Closed z-rui closed 7 years ago

z-rui commented 8 years ago

It can be seen that (in events.go) the event handlers are called in a separate goroutine. Therefore, there is no guarantee of the order of the handlers being called.

This is especially harmful to keyboard events. Consider this situation: some characters are pasted to the terminal and so a bunch of keyboard events are generated in a short time, but the order of the corresponding handlers being called are kind of random. If the program is a text editor, the actual pasted text will be shuffled.

To fix the problem, event handlers should be called synchrously. A separate goroutine can always be created in the event handler if needed.

PS: The order of keyboard events seemed to be preserved after I changed two go statements (in evtKbd() and (*EvtStream) Loop()) to simple synchrounous function calls.

wanzysky commented 7 years ago

+1

hasryan commented 7 years ago

@z-rui can you share the code changes you made? I am trying to accept strings pasted from the clipboard but the characters arrived in scrambled order, and I suspect it is caused by the issue you've described here.
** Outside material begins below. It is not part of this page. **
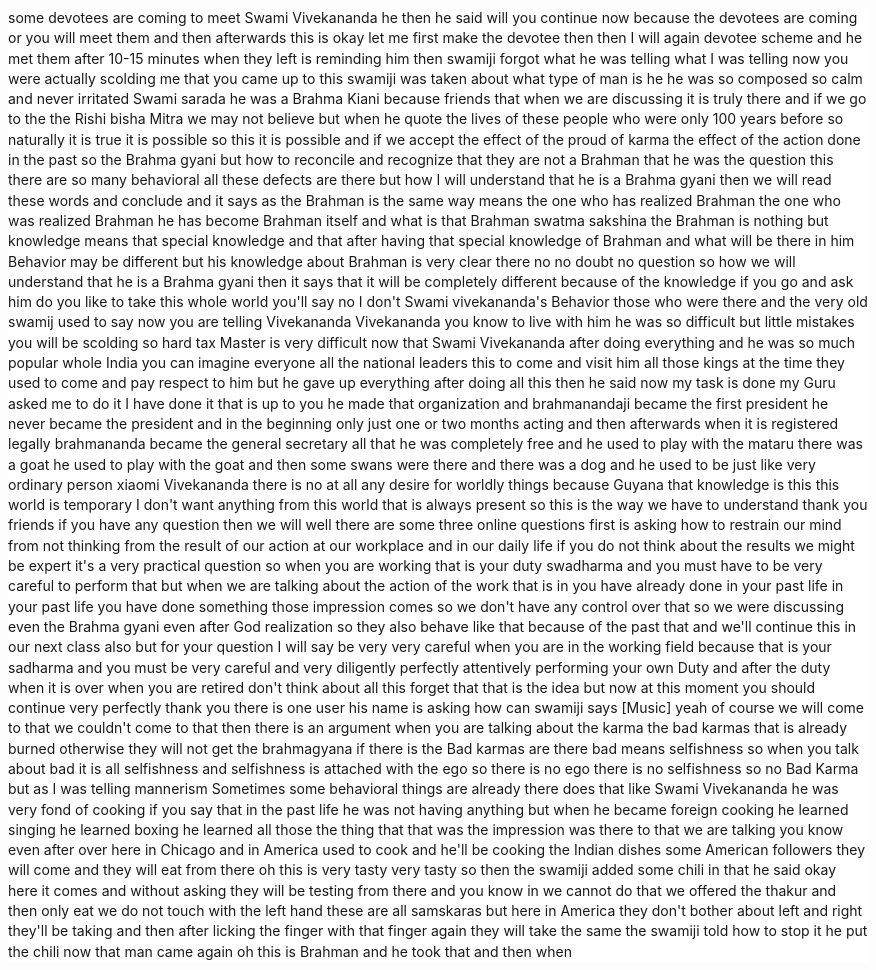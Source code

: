 some devotees are coming to meet Swami Vivekananda he then he said will you continue now because the devotees are coming or you will meet them and then afterwards this is okay let me first make the devotee then then I will again devotee scheme and he met them after 10-15 minutes when they left is reminding him then swamiji forgot what he was telling what I was telling now you were actually scolding me that you came up to this swamiji was taken about what type of man is he he was so composed so calm and never irritated Swami sarada he was a Brahma Kiani because friends that when we are discussing it is truly there and if we go to the the Rishi bisha Mitra we may not believe but when he quote the lives of these people who were only 100 years before so naturally it is true it is possible so this it is possible and if we accept the effect of the proud of karma the effect of the action done in the past so the Brahma gyani but how to reconcile and recognize that they are not a Brahman that he was the question this there are so many behavioral all these defects are there but how I will understand that he is a Brahma gyani then we will read these words and conclude and it says as the Brahman is the same way means the one who has realized Brahman the one who was realized Brahman he has become Brahman itself and what is that Brahman swatma sakshina the Brahman is nothing but knowledge means that special knowledge and that after having that special knowledge of Brahman and what will be there in him Behavior may be different but his knowledge about Brahman is very clear there no no doubt no question so how we will understand that he is a Brahma gyani then it says that it will be completely different because of the knowledge if you go and ask him do you like to take this whole world you'll say no I don't Swami vivekananda's Behavior those who were there and the very old swamij used to say now you are telling Vivekananda Vivekananda you know to live with him he was so difficult but little mistakes you will be scolding so hard tax Master is very difficult now that Swami Vivekananda after doing everything and he was so much popular whole India you can imagine everyone all the national leaders this to come and visit him all those kings at the time they used to come and pay respect to him but he gave up everything after doing all this then he said now my task is done my Guru asked me to do it I have done it that is up to you he made that organization and brahmanandaji became the first president he never became the president and in the beginning only just one or two months acting and then afterwards when it is registered legally brahmananda became the general secretary all that he was completely free and he used to play with the mataru there was a goat he used to play with the goat and then some swans were there and there was a dog and he used to be just like very ordinary person xiaomi Vivekananda there is no at all any desire for worldly things because Guyana that knowledge is this this world is temporary I don't want anything from this world that is always present so this is the way we have to understand thank you friends if you have any question then we will well there are some three online questions first is asking how to restrain our mind from not thinking from the result of our action at our workplace and in our daily life if you do not think about the results we might be expert it's a very practical question so when you are working that is your duty swadharma and you must have to be very careful to perform that but when we are talking about the action of the work that is in you have already done in your past life in your past life you have done something those impression comes so we don't have any control over that so we were discussing even the Brahma gyani even after God realization so they also behave like that because of the past that and we'll continue this in our next class also but for your question I will say be very very careful when you are in the working field because that is your sadharma and you must be very careful and very diligently perfectly attentively performing your own Duty and after the duty when it is over when you are retired don't think about all this forget that that is the idea but now at this moment you should continue very perfectly thank you there is one user his name is asking how can swamiji says [Music] yeah of course we will come to that we couldn't come to that then there is an argument when you are talking about the karma the bad karmas that is already burned otherwise they will not get the brahmagyana if there is the Bad karmas are there bad means selfishness so when you talk about bad it is all selfishness and selfishness is attached with the ego so there is no ego there is no selfishness so no Bad Karma but as I was telling mannerism Sometimes some behavioral things are already there does that like Swami Vivekananda he was very fond of cooking if you say that in the past life he was not having anything but when he became foreign cooking he learned singing he learned boxing he learned all those the thing that that was the impression was there to that we are talking you know even after over here in Chicago and in America used to cook and he'll be cooking the Indian dishes some American followers they will come and they will eat from there oh this is very tasty very tasty so then the swamiji added some chili in that he said okay here it comes and without asking they will be testing from there and you know in we cannot do that we offered the thakur and then only eat we do not touch with the left hand these are all samskaras but here in America they don't bother about left and right they'll be taking and then after licking the finger with that finger again they will take the same the swamiji told how to stop it he put the chili now that man came again oh this is Brahman and he took that and then when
z-rui commented 7 years ago

Last time I tried:

diff --git a/events.go b/events.go
index 177bbb4..3ff7fdd 100644
--- a/events.go
+++ b/events.go
@@ -126,7 +126,7 @@ func hookTermboxEvt() {
                e := termbox.PollEvent()

                for _, c := range sysEvtChs {
-                       go func(ch chan Event) {
+                       func(ch chan Event) {
                                ch <- crtTermboxEvt(e)
                        }(c)
                }
@@ -236,7 +236,7 @@ func (es *EvtStream) Loop() {
                case "/sig/stoploop":
                        return
                }
-               go func(a Event) {
+               func(a Event) {
                        es.RLock()
                        defer es.RUnlock()
                        if pattern := es.match(a.Path); pattern != "" {
hasryan commented 7 years ago

Thank you @z-rui your patch fixed the problem for me.